### Exercise description
The word "added" marks the lines to keep; find each one in the data and copy it.

### Working data
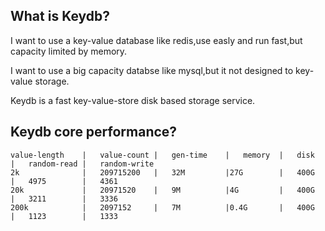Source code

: What is Keydb?
--------------

I want to use a key-value database like redis,use easly and run fast,but capacity limited by memory.

I want to use a big capacity databse like mysql,but it not designed to key-value storage.

Keydb is a fast key-value-store disk based storage service.




Keydb core performance? 
--------------

    value-length	|	value-count	|	gen-time	|	memory	|	disk	|	random-read	|	random-write
    2k				|	209715200	|	32M			|27G		|	400G	|	4975		|	4361
    20k				|	20971520	|	9M			|4G			|	400G	|	3211		|	3336
    200k			|	2097152		|	7M			|0.4G		|	400G	|	1123		|	1333

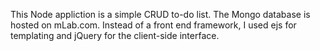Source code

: This Node appliction is a simple CRUD to-do list. The Mongo database is hosted on mLab.com. Instead of a front end framework, I used ejs for templating and jQuery for the client-side interface.

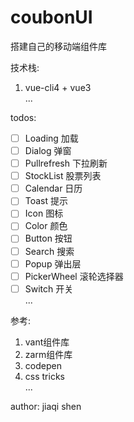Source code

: # coubonUI

搭建自己的移动端组件库

技术栈:  
1. vue-cli4 + vue3  
...

todos:  
- [ ] Loading 加载
- [ ] Dialog 弹窗
- [ ] Pullrefresh 下拉刷新
- [ ] StockList 股票列表
- [ ] Calendar 日历
- [ ] Toast 提示
- [ ] Icon 图标
- [ ] Color 颜色
- [ ] Button 按钮
- [ ] Search 搜索
- [ ] Popup 弹出层
- [ ] PickerWheel 滚轮选择器
- [ ] Switch 开关  
...

参考:  
1. vant组件库
2. zarm组件库
3. codepen
4. css tricks  
...

author: jiaqi shen
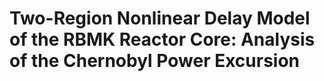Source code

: # Two-Region Nonlinear Delay Model of the RBMK Reactor Core: Analysis of the Chernobyl Power Excursion
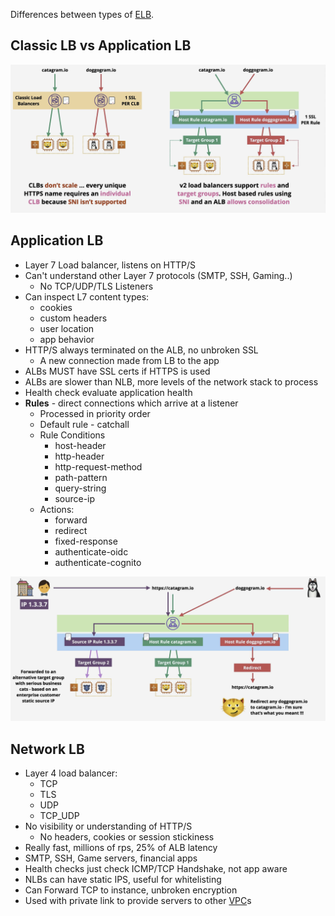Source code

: Differences between types of [ELB](ELB.md).
## Classic LB vs Application LB
![Pasted image 20250412205720.png](_atts/Pasted%20image%2020250412205720.png)

## Application LB
- Layer 7 Load balancer, listens on HTTP/S
- Can't understand other Layer 7 protocols (SMTP, SSH, Gaming..)
	- No TCP/UDP/TLS Listeners
- Can inspect L7 content types: 
	- cookies
	- custom headers
	- user location
	- app behavior
- HTTP/S always terminated on the ALB, no unbroken SSL
	- A new connection made from LB to the app
- ALBs MUST have SSL certs if HTTPS is used
- ALBs are slower than NLB, more levels of the network stack to process
- Health check evaluate application health
- **Rules** - direct connections which arrive at a listener
	- Processed in priority order
	- Default rule - catchall
	- Rule Conditions
		- host-header
		- http-header
		- http-request-method
		- path-pattern
		- query-string
		- source-ip
	- Actions:
		- forward
		- redirect
		- fixed-response
		- authenticate-oidc
		- authenticate-cognito

![Pasted image 20250412211235.png](_atts/Pasted%20image%2020250412211235.png)

## Network LB
- Layer 4 load balancer:
	- TCP
	- TLS
	- UDP
	- TCP_UDP
- No visibility or understanding of HTTP/S
	- No headers, cookies or session stickiness
- Really fast, millions of rps, 25% of ALB latency
- SMTP, SSH, Game servers, financial apps
- Health checks just check ICMP/TCP Handshake, not app aware
- NLBs can have static IPS, useful for whitelisting
- Can Forward TCP to instance, unbroken encryption
- Used with private link to provide servers to other [VPC](../VPC/VPC.md)s

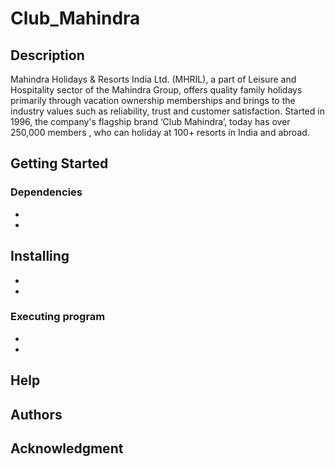 # Club_Mahindra
## Description
Mahindra Holidays & Resorts India Ltd. (MHRIL), a part of Leisure and Hospitality sector of the Mahindra Group, offers quality family holidays primarily through 
vacation ownership memberships and brings to the industry values such as reliability, trust and customer satisfaction.
Started in 1996, the company's flagship brand ‘Club Mahindra’, today has over 250,000 members , who can holiday at 100+ resorts in India and abroad.
## Getting Started
### Dependencies
*
*
## Installing
*
*
### Executing program
*
*
## Help

## Authors
## Acknowledgment
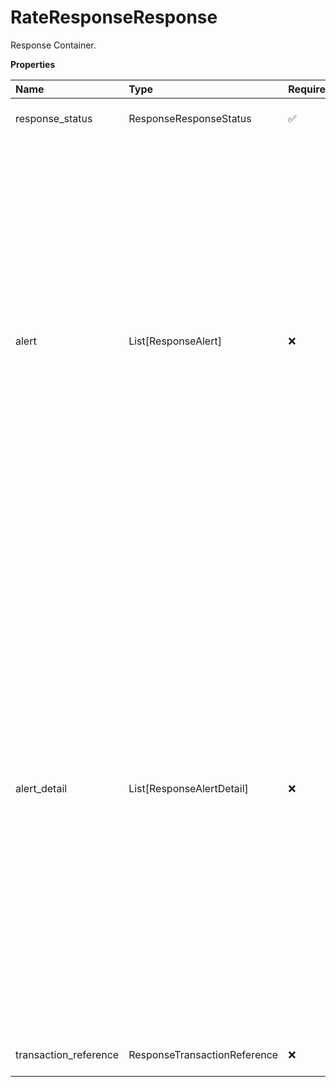 # RateResponseResponse

Response Container.

**Properties**

| Name                  | Type                         | Required | Description                                                                                                                                                                                                                                                                                                                                                                           |
| :-------------------- | :--------------------------- | :------- | :------------------------------------------------------------------------------------------------------------------------------------------------------------------------------------------------------------------------------------------------------------------------------------------------------------------------------------------------------------------------------------ |
| response_status       | ResponseResponseStatus       | ✅       | Response Status Container.                                                                                                                                                                                                                                                                                                                                                            |
| alert                 | List[ResponseAlert]          | ❌       | Alert Container. There can be zero to many alert containers with code and description. **NOTE:** For versions >= v2403, this element will always be returned as an array. For requests using versions < v2403, this element will be returned as an array if there is more than one object and a single object if there is only 1.                                                     |
| alert_detail          | List[ResponseAlertDetail]    | ❌       | Alert Detail Container. Currently applies to and returned only for request containing HazMat and SubVersion greater than or equal to 1701. **NOTE:** For versions >= v2403, this element will always be returned as an array. For requests using versions < v2403, this element will be returned as an array if there is more than one object and a single object if there is only 1. |
| transaction_reference | ResponseTransactionReference | ❌       | Transaction Reference Container.                                                                                                                                                                                                                                                                                                                                                      |

<!-- This file was generated by liblab | https://liblab.com/ -->
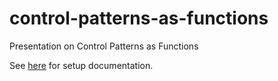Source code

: # control-patterns-as-functions
Presentation on Control Patterns as Functions

See [here](https://github.com/hakimel/reveal.js/blob/master/README.md) for setup documentation.
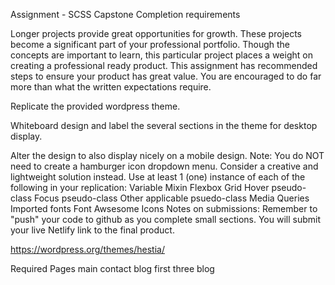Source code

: Assignment - SCSS Capstone
Completion requirements

Longer projects provide great opportunities for growth. These projects become a significant part of your professional portfolio. Though the concepts are important to learn, this particular project places a weight on creating a professional ready product. This assignment has recommended steps to ensure your product has great value. You are encouraged to do far more than what the written expectations require.

Replicate the provided wordpress theme.

Whiteboard design and label the several sections in the theme for desktop display.

Alter the design to also display nicely on a mobile design.
Note: You do NOT need to create a hamburger icon dropdown menu. Consider a creative and lightweight solution instead.
Use at least 1 (one) instance of each of the following in your replication:
Variable
Mixin
Flexbox
Grid
Hover pseudo-class
Focus pseudo-class
Other applicable psuedo-class
Media Queries
Imported fonts
Font Awsesome Icons
Notes on submissions: Remember to "push" your code to github as you complete small sections. You will submit your live Netlify link to the final product.

https://wordpress.org/themes/hestia/


Required Pages
    main
    contact
    blog
    first three blog


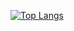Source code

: [![Top Langs](https://github-readme-stats.vercel.app/api/top-langs/?username=masaa0802&layout=compact&theme=onedark
)](https://github.com/anuraghazra/github-readme-stats)

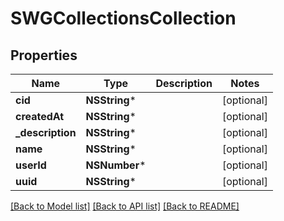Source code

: # SWGCollectionsCollection

## Properties
Name | Type | Description | Notes
------------ | ------------- | ------------- | -------------
**cid** | **NSString*** |  | [optional] 
**createdAt** | **NSString*** |  | [optional] 
**_description** | **NSString*** |  | [optional] 
**name** | **NSString*** |  | [optional] 
**userId** | **NSNumber*** |  | [optional] 
**uuid** | **NSString*** |  | [optional] 

[[Back to Model list]](../README.md#documentation-for-models) [[Back to API list]](../README.md#documentation-for-api-endpoints) [[Back to README]](../README.md)



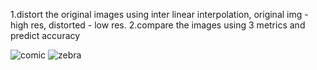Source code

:1.distort the original images using inter linear interpolation, original img - high res, distorted - low res.
2.compare the images using 3 metrics and predict accuracy

![comic](https://user-images.githubusercontent.com/4441068/47622744-71d9ab00-db2a-11e8-9f87-df0b232f8a16.png)
![zebra](https://user-images.githubusercontent.com/4441068/47622745-71d9ab00-db2a-11e8-9621-4116f2d4a718.png)
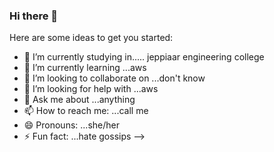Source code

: ### Hi there 👋



Here are some ideas to get you started:

- 🔭 I’m currently studying in..... jeppiaar engineering college
- 🌱 I’m currently learning ...aws
- 👯 I’m looking to collaborate on ...don't know
- 🤔 I’m looking for help with ...aws
- 💬 Ask me about ...anything
- 📫 How to reach me: ...call me
- 😄 Pronouns: ...she/her
- ⚡ Fun fact: ...hate gossips
-->
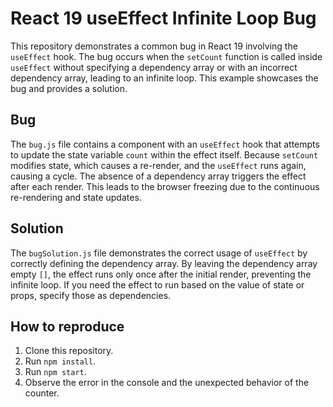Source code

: # React 19 useEffect Infinite Loop Bug

This repository demonstrates a common bug in React 19 involving the `useEffect` hook.  The bug occurs when the `setCount` function is called inside `useEffect` without specifying a dependency array or with an incorrect dependency array, leading to an infinite loop.  This example showcases the bug and provides a solution.

## Bug

The `bug.js` file contains a component with an `useEffect` hook that attempts to update the state variable `count` within the effect itself.  Because `setCount` modifies state, which causes a re-render, and the `useEffect` runs again, causing a cycle. The absence of a dependency array triggers the effect after each render. This leads to the browser freezing due to the continuous re-rendering and state updates.

## Solution

The `bugSolution.js` file demonstrates the correct usage of `useEffect` by correctly defining the dependency array.  By leaving the dependency array empty `[]`, the effect runs only once after the initial render, preventing the infinite loop.  If you need the effect to run based on the value of state or props, specify those as dependencies.

## How to reproduce

1. Clone this repository.
2. Run `npm install`.
3. Run `npm start`.
4. Observe the error in the console and the unexpected behavior of the counter.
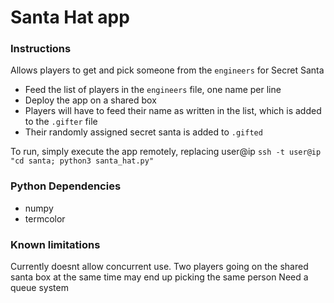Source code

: # Santa Hat app

### Instructions

Allows players to get and pick someone from the `engineers` for Secret Santa
- Feed the list of players in the `engineers` file, one name per line
- Deploy the app on a shared box
- Players will have to feed their name as written in the list, which is added to the `.gifter` file
- Their randomly assigned secret santa is added to `.gifted`

To run, simply  execute the app remotely, replacing user@ip
`ssh -t user@ip "cd santa; python3 santa_hat.py"`

### Python Dependencies

- numpy
- termcolor

### Known limitations

Currently doesnt allow concurrent use. Two players going on the shared santa box at the same time may end up picking the same person
Need a queue system
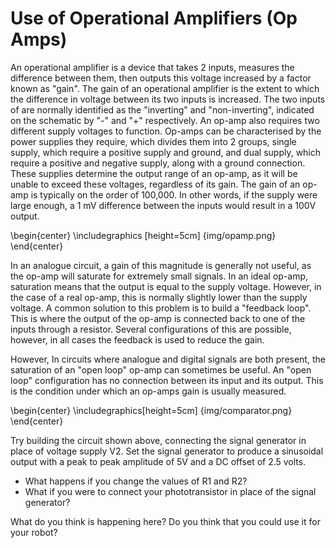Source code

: # Use of Operational Amplifiers (Op Amps)

An operational amplifier is a device that takes 2 inputs, measures the difference between them, then outputs this voltage increased by a factor known as "gain". The gain of an operational amplifier is the extent to which the difference in voltage between its two inputs is increased. The two inputs of are normally identified as the "inverting" and "non-inverting", indicated on the schematic by "-" and "+" respectively.
An op-amp also requires two different supply voltages to function. Op-amps can be characterised by the power supplies they require, which divides them into 2 groups, single supply, which require a positive supply and ground, and dual supply, which require a positive and negative supply, along with a ground connection. These supplies determine the output range of an op-amp, as it will be unable to exceed these voltages, regardless of its gain. The gain of an op-amp is typically on the order of 100,000. In other words, if the supply were large enough, a 1 mV difference between the inputs would result in a 100V output.

\begin{center} \includegraphics [height=5cm] {img/opamp.png} \end{center}

In an analogue circuit, a gain of this magnitude is generally not useful, as the op-amp will saturate for extremely small signals. In an ideal op-amp, saturation means that the output is equal to the supply voltage. However, in the case of a real op-amp, this is normally slightly lower than the supply voltage. A common solution to this problem is to build a "feedback loop". This is where the output of the op-amp is connected back to one of the inputs through a resistor. Several configurations of this are possible, however, in all cases the feedback is used to reduce the gain.

However, In circuits where analogue and digital signals are both present, the saturation of an "open loop" op-amp can sometimes be useful. An "open loop" configuration has no connection between its input and its output. This is the condition under which an op-amps gain is usually measured.

\begin{center} \includegraphics[height=5cm] {img/comparator.png} \end{center}

Try building the circuit shown above, connecting the signal generator in place of voltage supply V2. Set the signal generator to produce a sinusoidal output with a peak to peak amplitude of 5V and a DC offset of 2.5 volts. 

* What happens if you change the values of R1 and R2?
* What if you were to connect your phototransistor in place of the signal generator?

What do you think is happening here? Do you think that you could use it for your robot?

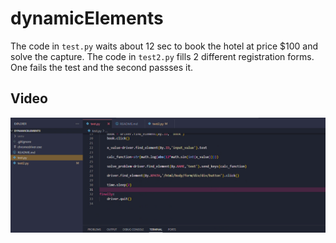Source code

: # dynamicElements

The code in `test.py` waits about 12 sec to book the hotel at price $100 and solve the capture.
The code in `test2.py` fills 2 different registration forms. One fails the test and the second passses it.
## Video
[![Unit Test Video](image.png)](https://drive.google.com/file/d/1QGMEZr6vxTpISXPkfMkhzvrtF0Nx1tGD/view?usp=sharing)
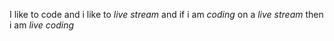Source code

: I like to code and i like to _live stream_ and if i am _coding_ on a *live stream* then i am _live coding_

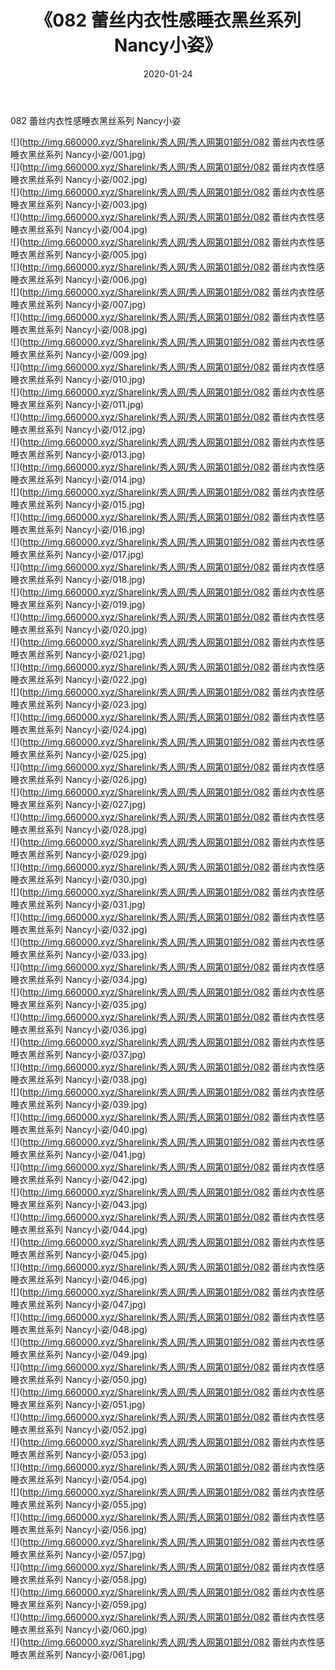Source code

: ﻿---
layout: post
title:  《082 蕾丝内衣性感睡衣黑丝系列 Nancy小姿》
date:   2020-01-24
img: http://img.660000.xyz/Sharelink/秀人网/秀人网第01部分/082 蕾丝内衣性感睡衣黑丝系列 Nancy小姿/000.jpg
categories: [美女, 清纯, 唯美]
---

082 蕾丝内衣性感睡衣黑丝系列 Nancy小姿

  ![](http://img.660000.xyz/Sharelink/秀人网/秀人网第01部分/082 蕾丝内衣性感睡衣黑丝系列 Nancy小姿/001.jpg) <br> ![](http://img.660000.xyz/Sharelink/秀人网/秀人网第01部分/082 蕾丝内衣性感睡衣黑丝系列 Nancy小姿/002.jpg) <br> ![](http://img.660000.xyz/Sharelink/秀人网/秀人网第01部分/082 蕾丝内衣性感睡衣黑丝系列 Nancy小姿/003.jpg) <br> ![](http://img.660000.xyz/Sharelink/秀人网/秀人网第01部分/082 蕾丝内衣性感睡衣黑丝系列 Nancy小姿/004.jpg) <br> ![](http://img.660000.xyz/Sharelink/秀人网/秀人网第01部分/082 蕾丝内衣性感睡衣黑丝系列 Nancy小姿/005.jpg) <br> ![](http://img.660000.xyz/Sharelink/秀人网/秀人网第01部分/082 蕾丝内衣性感睡衣黑丝系列 Nancy小姿/006.jpg) <br> ![](http://img.660000.xyz/Sharelink/秀人网/秀人网第01部分/082 蕾丝内衣性感睡衣黑丝系列 Nancy小姿/007.jpg) <br> ![](http://img.660000.xyz/Sharelink/秀人网/秀人网第01部分/082 蕾丝内衣性感睡衣黑丝系列 Nancy小姿/008.jpg) <br> ![](http://img.660000.xyz/Sharelink/秀人网/秀人网第01部分/082 蕾丝内衣性感睡衣黑丝系列 Nancy小姿/009.jpg) <br> ![](http://img.660000.xyz/Sharelink/秀人网/秀人网第01部分/082 蕾丝内衣性感睡衣黑丝系列 Nancy小姿/010.jpg) <br> ![](http://img.660000.xyz/Sharelink/秀人网/秀人网第01部分/082 蕾丝内衣性感睡衣黑丝系列 Nancy小姿/011.jpg) <br> ![](http://img.660000.xyz/Sharelink/秀人网/秀人网第01部分/082 蕾丝内衣性感睡衣黑丝系列 Nancy小姿/012.jpg) <br> ![](http://img.660000.xyz/Sharelink/秀人网/秀人网第01部分/082 蕾丝内衣性感睡衣黑丝系列 Nancy小姿/013.jpg) <br> ![](http://img.660000.xyz/Sharelink/秀人网/秀人网第01部分/082 蕾丝内衣性感睡衣黑丝系列 Nancy小姿/014.jpg) <br> ![](http://img.660000.xyz/Sharelink/秀人网/秀人网第01部分/082 蕾丝内衣性感睡衣黑丝系列 Nancy小姿/015.jpg) <br> ![](http://img.660000.xyz/Sharelink/秀人网/秀人网第01部分/082 蕾丝内衣性感睡衣黑丝系列 Nancy小姿/016.jpg) <br> ![](http://img.660000.xyz/Sharelink/秀人网/秀人网第01部分/082 蕾丝内衣性感睡衣黑丝系列 Nancy小姿/017.jpg) <br> ![](http://img.660000.xyz/Sharelink/秀人网/秀人网第01部分/082 蕾丝内衣性感睡衣黑丝系列 Nancy小姿/018.jpg) <br> ![](http://img.660000.xyz/Sharelink/秀人网/秀人网第01部分/082 蕾丝内衣性感睡衣黑丝系列 Nancy小姿/019.jpg) <br> ![](http://img.660000.xyz/Sharelink/秀人网/秀人网第01部分/082 蕾丝内衣性感睡衣黑丝系列 Nancy小姿/020.jpg) <br> ![](http://img.660000.xyz/Sharelink/秀人网/秀人网第01部分/082 蕾丝内衣性感睡衣黑丝系列 Nancy小姿/021.jpg) <br> ![](http://img.660000.xyz/Sharelink/秀人网/秀人网第01部分/082 蕾丝内衣性感睡衣黑丝系列 Nancy小姿/022.jpg) <br> ![](http://img.660000.xyz/Sharelink/秀人网/秀人网第01部分/082 蕾丝内衣性感睡衣黑丝系列 Nancy小姿/023.jpg) <br> ![](http://img.660000.xyz/Sharelink/秀人网/秀人网第01部分/082 蕾丝内衣性感睡衣黑丝系列 Nancy小姿/024.jpg) <br> ![](http://img.660000.xyz/Sharelink/秀人网/秀人网第01部分/082 蕾丝内衣性感睡衣黑丝系列 Nancy小姿/025.jpg) <br> ![](http://img.660000.xyz/Sharelink/秀人网/秀人网第01部分/082 蕾丝内衣性感睡衣黑丝系列 Nancy小姿/026.jpg) <br> ![](http://img.660000.xyz/Sharelink/秀人网/秀人网第01部分/082 蕾丝内衣性感睡衣黑丝系列 Nancy小姿/027.jpg) <br> ![](http://img.660000.xyz/Sharelink/秀人网/秀人网第01部分/082 蕾丝内衣性感睡衣黑丝系列 Nancy小姿/028.jpg) <br> ![](http://img.660000.xyz/Sharelink/秀人网/秀人网第01部分/082 蕾丝内衣性感睡衣黑丝系列 Nancy小姿/029.jpg) <br> ![](http://img.660000.xyz/Sharelink/秀人网/秀人网第01部分/082 蕾丝内衣性感睡衣黑丝系列 Nancy小姿/030.jpg) <br> ![](http://img.660000.xyz/Sharelink/秀人网/秀人网第01部分/082 蕾丝内衣性感睡衣黑丝系列 Nancy小姿/031.jpg) <br> ![](http://img.660000.xyz/Sharelink/秀人网/秀人网第01部分/082 蕾丝内衣性感睡衣黑丝系列 Nancy小姿/032.jpg) <br> ![](http://img.660000.xyz/Sharelink/秀人网/秀人网第01部分/082 蕾丝内衣性感睡衣黑丝系列 Nancy小姿/033.jpg) <br> ![](http://img.660000.xyz/Sharelink/秀人网/秀人网第01部分/082 蕾丝内衣性感睡衣黑丝系列 Nancy小姿/034.jpg) <br> ![](http://img.660000.xyz/Sharelink/秀人网/秀人网第01部分/082 蕾丝内衣性感睡衣黑丝系列 Nancy小姿/035.jpg) <br> ![](http://img.660000.xyz/Sharelink/秀人网/秀人网第01部分/082 蕾丝内衣性感睡衣黑丝系列 Nancy小姿/036.jpg) <br> ![](http://img.660000.xyz/Sharelink/秀人网/秀人网第01部分/082 蕾丝内衣性感睡衣黑丝系列 Nancy小姿/037.jpg) <br> ![](http://img.660000.xyz/Sharelink/秀人网/秀人网第01部分/082 蕾丝内衣性感睡衣黑丝系列 Nancy小姿/038.jpg) <br> ![](http://img.660000.xyz/Sharelink/秀人网/秀人网第01部分/082 蕾丝内衣性感睡衣黑丝系列 Nancy小姿/039.jpg) <br> ![](http://img.660000.xyz/Sharelink/秀人网/秀人网第01部分/082 蕾丝内衣性感睡衣黑丝系列 Nancy小姿/040.jpg) <br> ![](http://img.660000.xyz/Sharelink/秀人网/秀人网第01部分/082 蕾丝内衣性感睡衣黑丝系列 Nancy小姿/041.jpg) <br> ![](http://img.660000.xyz/Sharelink/秀人网/秀人网第01部分/082 蕾丝内衣性感睡衣黑丝系列 Nancy小姿/042.jpg) <br> ![](http://img.660000.xyz/Sharelink/秀人网/秀人网第01部分/082 蕾丝内衣性感睡衣黑丝系列 Nancy小姿/043.jpg) <br> ![](http://img.660000.xyz/Sharelink/秀人网/秀人网第01部分/082 蕾丝内衣性感睡衣黑丝系列 Nancy小姿/044.jpg) <br> ![](http://img.660000.xyz/Sharelink/秀人网/秀人网第01部分/082 蕾丝内衣性感睡衣黑丝系列 Nancy小姿/045.jpg) <br> ![](http://img.660000.xyz/Sharelink/秀人网/秀人网第01部分/082 蕾丝内衣性感睡衣黑丝系列 Nancy小姿/046.jpg) <br> ![](http://img.660000.xyz/Sharelink/秀人网/秀人网第01部分/082 蕾丝内衣性感睡衣黑丝系列 Nancy小姿/047.jpg) <br> ![](http://img.660000.xyz/Sharelink/秀人网/秀人网第01部分/082 蕾丝内衣性感睡衣黑丝系列 Nancy小姿/048.jpg) <br> ![](http://img.660000.xyz/Sharelink/秀人网/秀人网第01部分/082 蕾丝内衣性感睡衣黑丝系列 Nancy小姿/049.jpg) <br> ![](http://img.660000.xyz/Sharelink/秀人网/秀人网第01部分/082 蕾丝内衣性感睡衣黑丝系列 Nancy小姿/050.jpg) <br> ![](http://img.660000.xyz/Sharelink/秀人网/秀人网第01部分/082 蕾丝内衣性感睡衣黑丝系列 Nancy小姿/051.jpg) <br> ![](http://img.660000.xyz/Sharelink/秀人网/秀人网第01部分/082 蕾丝内衣性感睡衣黑丝系列 Nancy小姿/052.jpg) <br> ![](http://img.660000.xyz/Sharelink/秀人网/秀人网第01部分/082 蕾丝内衣性感睡衣黑丝系列 Nancy小姿/053.jpg) <br> ![](http://img.660000.xyz/Sharelink/秀人网/秀人网第01部分/082 蕾丝内衣性感睡衣黑丝系列 Nancy小姿/054.jpg) <br> ![](http://img.660000.xyz/Sharelink/秀人网/秀人网第01部分/082 蕾丝内衣性感睡衣黑丝系列 Nancy小姿/055.jpg) <br> ![](http://img.660000.xyz/Sharelink/秀人网/秀人网第01部分/082 蕾丝内衣性感睡衣黑丝系列 Nancy小姿/056.jpg) <br> ![](http://img.660000.xyz/Sharelink/秀人网/秀人网第01部分/082 蕾丝内衣性感睡衣黑丝系列 Nancy小姿/057.jpg) <br> ![](http://img.660000.xyz/Sharelink/秀人网/秀人网第01部分/082 蕾丝内衣性感睡衣黑丝系列 Nancy小姿/058.jpg) <br> ![](http://img.660000.xyz/Sharelink/秀人网/秀人网第01部分/082 蕾丝内衣性感睡衣黑丝系列 Nancy小姿/059.jpg) <br> ![](http://img.660000.xyz/Sharelink/秀人网/秀人网第01部分/082 蕾丝内衣性感睡衣黑丝系列 Nancy小姿/060.jpg) <br> ![](http://img.660000.xyz/Sharelink/秀人网/秀人网第01部分/082 蕾丝内衣性感睡衣黑丝系列 Nancy小姿/061.jpg) <br>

### Answer box
- Players will have to feed their name as written in the list, which is added to the `.gifter` file
- Their randomly assigned secret santa is added to `.gifted`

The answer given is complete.